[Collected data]
^^^^^^^^^^^^^^^^

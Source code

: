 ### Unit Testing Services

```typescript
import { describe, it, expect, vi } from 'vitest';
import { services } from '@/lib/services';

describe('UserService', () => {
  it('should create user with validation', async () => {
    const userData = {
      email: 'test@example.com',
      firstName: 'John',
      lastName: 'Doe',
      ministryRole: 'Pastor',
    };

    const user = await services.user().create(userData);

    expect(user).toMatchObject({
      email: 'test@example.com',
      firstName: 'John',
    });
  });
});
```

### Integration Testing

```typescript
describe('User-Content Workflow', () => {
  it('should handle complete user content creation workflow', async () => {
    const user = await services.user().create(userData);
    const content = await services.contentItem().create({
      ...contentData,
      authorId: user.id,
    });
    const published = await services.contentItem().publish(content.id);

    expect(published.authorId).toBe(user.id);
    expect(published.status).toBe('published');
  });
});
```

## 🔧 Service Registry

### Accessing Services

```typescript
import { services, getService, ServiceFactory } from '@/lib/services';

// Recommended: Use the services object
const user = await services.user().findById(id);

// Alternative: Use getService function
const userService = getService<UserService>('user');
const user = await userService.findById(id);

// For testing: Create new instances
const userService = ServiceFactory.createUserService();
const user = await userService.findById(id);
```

^^^^^^^^^^^^^^^^

● **Activity**: Repeat every entry exactly, please.

● **Answer to the exercise**:
Source code

: ### Unit Testing Services

```typescript
import { describe, it, expect, vi } from 'vitest';
import { services } from '@/lib/services';

describe('UserService', () => {
  it('should create user with validation', async () => {
    const userData = {
      email: 'test@example.com',
      firstName: 'John',
      lastName: 'Doe',
      ministryRole: 'Pastor',
    };

    const user = await services.user().create(userData);

    expect(user).toMatchObject({
      email: 'test@example.com',
      firstName: 'John',
    });
  });
});
```

### Integration Testing

```typescript
describe('User-Content Workflow', () => {
  it('should handle complete user content creation workflow', async () => {
    const user = await services.user().create(userData);
    const content = await services.contentItem().create({
      ...contentData,
      authorId: user.id,
    });
    const published = await services.contentItem().publish(content.id);

    expect(published.authorId).toBe(user.id);
    expect(published.status).toBe('published');
  });
});
```

## 🔧 Service Registry

### Accessing Services

```typescript
import { services, getService, ServiceFactory } from '@/lib/services';

// Recommended: Use the services object
const user = await services.user().findById(id);

// Alternative: Use getService function
const userService = getService<UserService>('user');
const user = await userService.findById(id);

// For testing: Create new instances
const userService = ServiceFactory.createUserService();
const user = await userService.findById(id);
```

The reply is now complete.